* **Task details**: The answer must be a single number: how many lines in the entries below contain the word "right".

*** Begin section ***

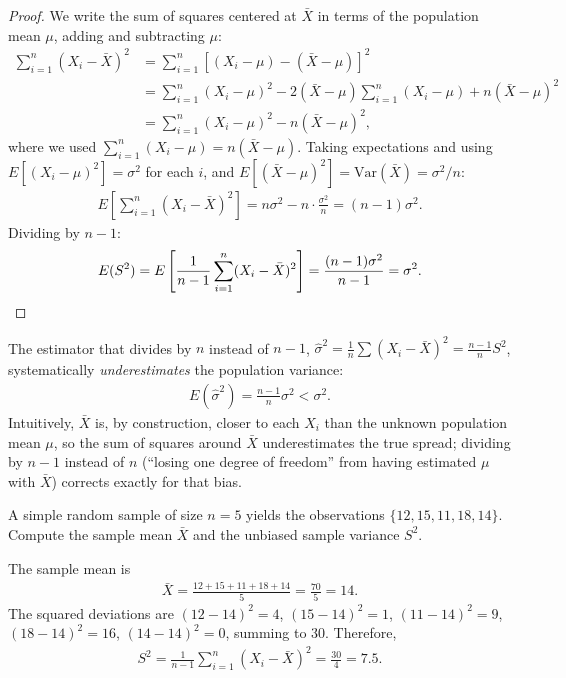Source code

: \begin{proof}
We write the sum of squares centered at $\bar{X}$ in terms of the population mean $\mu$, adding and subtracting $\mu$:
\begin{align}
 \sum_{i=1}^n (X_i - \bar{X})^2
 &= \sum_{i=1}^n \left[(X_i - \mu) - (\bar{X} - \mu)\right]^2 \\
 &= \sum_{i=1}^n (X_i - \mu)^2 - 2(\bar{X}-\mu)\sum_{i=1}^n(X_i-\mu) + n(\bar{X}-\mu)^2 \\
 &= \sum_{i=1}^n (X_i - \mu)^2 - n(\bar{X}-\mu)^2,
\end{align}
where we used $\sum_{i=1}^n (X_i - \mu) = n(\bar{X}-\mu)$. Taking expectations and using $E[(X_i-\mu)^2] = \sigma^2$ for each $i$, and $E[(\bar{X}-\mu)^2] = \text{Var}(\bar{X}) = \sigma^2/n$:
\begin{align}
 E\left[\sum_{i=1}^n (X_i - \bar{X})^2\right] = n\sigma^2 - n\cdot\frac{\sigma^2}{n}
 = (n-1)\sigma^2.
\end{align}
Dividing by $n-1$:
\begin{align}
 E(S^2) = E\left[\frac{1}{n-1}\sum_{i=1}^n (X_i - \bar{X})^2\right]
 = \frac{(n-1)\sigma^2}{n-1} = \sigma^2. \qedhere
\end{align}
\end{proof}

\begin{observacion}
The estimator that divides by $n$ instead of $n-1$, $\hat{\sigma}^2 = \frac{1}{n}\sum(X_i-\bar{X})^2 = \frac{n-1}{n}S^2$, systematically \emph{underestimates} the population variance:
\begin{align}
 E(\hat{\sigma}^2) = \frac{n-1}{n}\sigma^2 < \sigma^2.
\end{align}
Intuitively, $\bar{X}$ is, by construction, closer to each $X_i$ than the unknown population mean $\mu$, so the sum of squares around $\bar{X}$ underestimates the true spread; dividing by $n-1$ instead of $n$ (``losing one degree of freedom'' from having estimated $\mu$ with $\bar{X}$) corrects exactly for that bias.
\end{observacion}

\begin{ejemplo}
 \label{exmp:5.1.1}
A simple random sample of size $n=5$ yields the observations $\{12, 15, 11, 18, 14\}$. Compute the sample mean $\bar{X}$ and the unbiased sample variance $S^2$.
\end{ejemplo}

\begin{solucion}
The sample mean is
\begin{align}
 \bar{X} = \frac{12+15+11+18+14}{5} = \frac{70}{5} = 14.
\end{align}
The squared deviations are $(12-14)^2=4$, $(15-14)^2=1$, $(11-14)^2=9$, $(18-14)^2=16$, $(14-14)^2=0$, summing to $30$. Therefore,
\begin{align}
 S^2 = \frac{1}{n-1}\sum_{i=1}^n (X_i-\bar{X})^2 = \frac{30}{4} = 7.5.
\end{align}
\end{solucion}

*** End section ***
*** Begin section ***

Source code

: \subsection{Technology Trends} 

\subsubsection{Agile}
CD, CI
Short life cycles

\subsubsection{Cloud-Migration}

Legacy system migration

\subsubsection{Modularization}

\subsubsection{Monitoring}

*** End section ***

* **Written answer**: 3